US-based biopharmaceutical firm Gilead Sciences has reported positive results from four Phase III clinical trials investigating the combination of bictegravir (BIC), emtricitabine (FTC) and tenofovir alafenamide (TAF) to treat patients with HIV-1.

Bictegravir is currently being developed as an investigational inhibitor of integrase strand transfer.

The results showed that 50mg of BIC combined with 200mg of FTC and 25mg of TAF met the primary objective of non-inferiority.

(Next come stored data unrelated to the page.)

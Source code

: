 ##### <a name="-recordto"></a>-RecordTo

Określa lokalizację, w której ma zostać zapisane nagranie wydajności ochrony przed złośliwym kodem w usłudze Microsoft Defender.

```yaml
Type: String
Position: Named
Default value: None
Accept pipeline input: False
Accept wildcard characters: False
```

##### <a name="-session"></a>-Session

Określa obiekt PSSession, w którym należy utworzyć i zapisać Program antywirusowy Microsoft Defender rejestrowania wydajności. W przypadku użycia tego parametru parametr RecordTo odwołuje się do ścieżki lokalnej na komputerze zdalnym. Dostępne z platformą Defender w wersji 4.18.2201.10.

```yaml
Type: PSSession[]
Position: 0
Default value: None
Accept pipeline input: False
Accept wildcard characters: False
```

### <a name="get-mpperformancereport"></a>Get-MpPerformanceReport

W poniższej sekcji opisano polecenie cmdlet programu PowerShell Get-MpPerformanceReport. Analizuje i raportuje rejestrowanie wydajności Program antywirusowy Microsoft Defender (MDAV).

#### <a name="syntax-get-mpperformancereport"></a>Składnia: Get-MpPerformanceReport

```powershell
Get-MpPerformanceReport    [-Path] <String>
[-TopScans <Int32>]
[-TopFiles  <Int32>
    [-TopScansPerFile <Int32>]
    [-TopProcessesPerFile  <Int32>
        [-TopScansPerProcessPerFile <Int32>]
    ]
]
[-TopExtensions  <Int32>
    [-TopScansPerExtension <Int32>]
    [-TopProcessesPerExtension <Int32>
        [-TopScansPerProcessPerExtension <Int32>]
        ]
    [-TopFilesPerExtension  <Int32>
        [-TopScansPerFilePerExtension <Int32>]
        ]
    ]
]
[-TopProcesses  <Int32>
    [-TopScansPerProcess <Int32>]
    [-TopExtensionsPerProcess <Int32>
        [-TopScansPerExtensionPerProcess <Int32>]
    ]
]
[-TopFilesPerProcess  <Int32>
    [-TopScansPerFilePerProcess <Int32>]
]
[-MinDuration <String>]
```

The double-blind Phase III 1489 and 1490 trials assessed the efficacy and safety of the combination therapy in treatment-naïve patients, while the 1844 trial evaluated it in virologically suppressed patients who switched from an existing anti-retroviral regimen.

"The results showed that 50mg of BIC combined with 200mg of FTC and 25mg of TAF met the primary objective of non-inferiority."

All three trials compared BIC/FTC/TAF to 50mg dolutegravir regimens.

The fourth 1878 trial compared BIC/FTC/TAF to a regimen of two nucleoside / nucleotide reverse transcriptase inhibitors, ABC/3TC or emtricitabine (200mg) / tenofovir disoproxil fumarate (300mg), combined with a boosted protease inhibitor of darunavir (800mg) / atazanavir (300mg), in virologically suppressed patients.

Gilead Sciences research and development executive vice-president and chief scientific officer Norbert Bischofberger said: “Based on the results from these Phase III studies, the combination of bictegravir and FTC / TAF could represent an important advance in triple-therapy treatment for a broad range of HIV patients, and we look forward to submitting regulatory applications in the US and EU this year.”

The primary endpoint of the 1489 and 1490 trials is the proportion of patients with HIV-1 RNA levels less than 50 copies per millilitre (mL) at week 48, while the main endpoint of the 1844 and 1878 trials is the proportion of patients with HIV RNA greater than or equal to 50 copies/mL at week 48.